Bored and middle-aged? Need a little more kick in the old life? Try binging on alcohol! Famed director Thomas Vinterberg puts four friends through the paces of this dubious rejuvenating method in Another Round, a shaggy, curiously detached treatment of a midlife crisis.
Frumpy Martin (Mads Mikkelsen, playing against his usual debonair type) feels becalmed in his marriage and has trouble getting through to his high school students at his teaching job. One evening, he joins fellow male teachers at a restaurant for a birthday celebration. One of them approvingly cites the finding of a psychiatrist and philosopher, one Finn Skarderud, who recommends drinking to maintain a consistent blood alcohol level of .05. A constant buzz will make them more creative and more relaxed (and, it’s implied, more masculine).
Martin’s objections to this guiding principle and reluctance to get behind the wheel after multiple snorts meet a resounding pooh-pooh: “Russia was built by people who drink vodka and drive!” With that, the teachers resolve to pursue this brilliant idea (and thin plot premise) together, painstakingly gauging their intake’s effect minute by minute.
Soon Martin and his pals are nipping hooch in secret on the job. A music teacher coaxes indifferent students into glorious song. A soccer coach brings out the best in a shy boy on the soccer team. Martin dares to get boldly sexy with his distant wife on a camping trip, and even evangelizes for drunkenness among his history students, citing alcohol as a booster to the career of Winston Churchill (never mind that Churchill was an atypical genius whose boozing tragically caught up with him at the end of his life). It’s not long, though, before the experiment goes awry. The gang’s partying devolves into bloody noses, collapses, domestic strife, and worse.
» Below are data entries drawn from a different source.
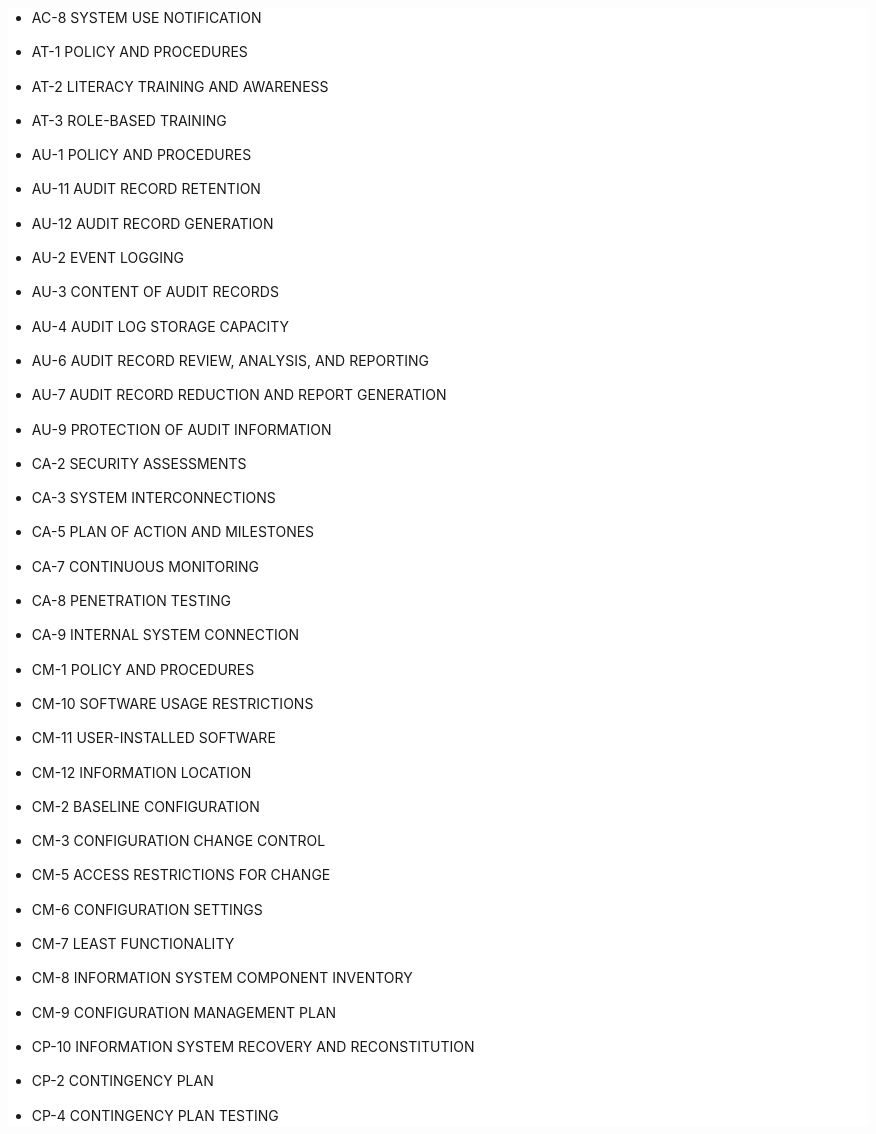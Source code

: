 -   AC-8 SYSTEM USE NOTIFICATION

-   AT-1 POLICY AND PROCEDURES

-   AT-2 LITERACY TRAINING AND AWARENESS

-   AT-3 ROLE-BASED TRAINING

-   AU-1 POLICY AND PROCEDURES

-   AU-11 AUDIT RECORD RETENTION

-   AU-12 AUDIT RECORD GENERATION

-   AU-2 EVENT LOGGING

-   AU-3 CONTENT OF AUDIT RECORDS

-   AU-4 AUDIT LOG STORAGE CAPACITY

-   AU-6 AUDIT RECORD REVIEW, ANALYSIS, AND REPORTING

-   AU-7 AUDIT RECORD REDUCTION AND REPORT GENERATION

-   AU-9 PROTECTION OF AUDIT INFORMATION

-   CA-2 SECURITY ASSESSMENTS

-   CA-3 SYSTEM INTERCONNECTIONS

-   CA-5 PLAN OF ACTION AND MILESTONES

-   CA-7 CONTINUOUS MONITORING

-   CA-8 PENETRATION TESTING

-   CA-9 INTERNAL SYSTEM CONNECTION

-   CM-1 POLICY AND PROCEDURES

-   CM-10 SOFTWARE USAGE RESTRICTIONS

-   CM-11 USER-INSTALLED SOFTWARE

-   CM-12 INFORMATION LOCATION

-   CM-2 BASELINE CONFIGURATION

-   CM-3 CONFIGURATION CHANGE CONTROL

-   CM-5 ACCESS RESTRICTIONS FOR CHANGE

-   CM-6 CONFIGURATION SETTINGS

-   CM-7 LEAST FUNCTIONALITY

-   CM-8 INFORMATION SYSTEM COMPONENT INVENTORY

-   CM-9 CONFIGURATION MANAGEMENT PLAN

-   CP-10 INFORMATION SYSTEM RECOVERY AND RECONSTITUTION

-   CP-2 CONTINGENCY PLAN

-   CP-4 CONTINGENCY PLAN TESTING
There’s a lot of potential drama in this crew’s self-created downward trajectory, but the movie approaches their story lines on the low boil as crucial emotional details go missing. Marriages break up just like that, with no confrontations or much reaction at all. The quartet of drunks disgrace themselves, but they feel little of a chief defining emotion connected to alcohol abuse—shame.
Meanwhile, the men rely on women for a lot, but they don’t really see them, and the screenplay follows suit in its characterizations. Wives are harridans or just checked out, and a headmistress understandably concerned about teachers getting smashed on school grounds is portrayed as a nosy battle-axe.
Another Round reads like a backhanded bro movie, but where’s the breakout Wedding Crashers fun? Perhaps it wanted to flirt with the excitement of a liquor high, but it feels more like the shaky downswing of a buzz.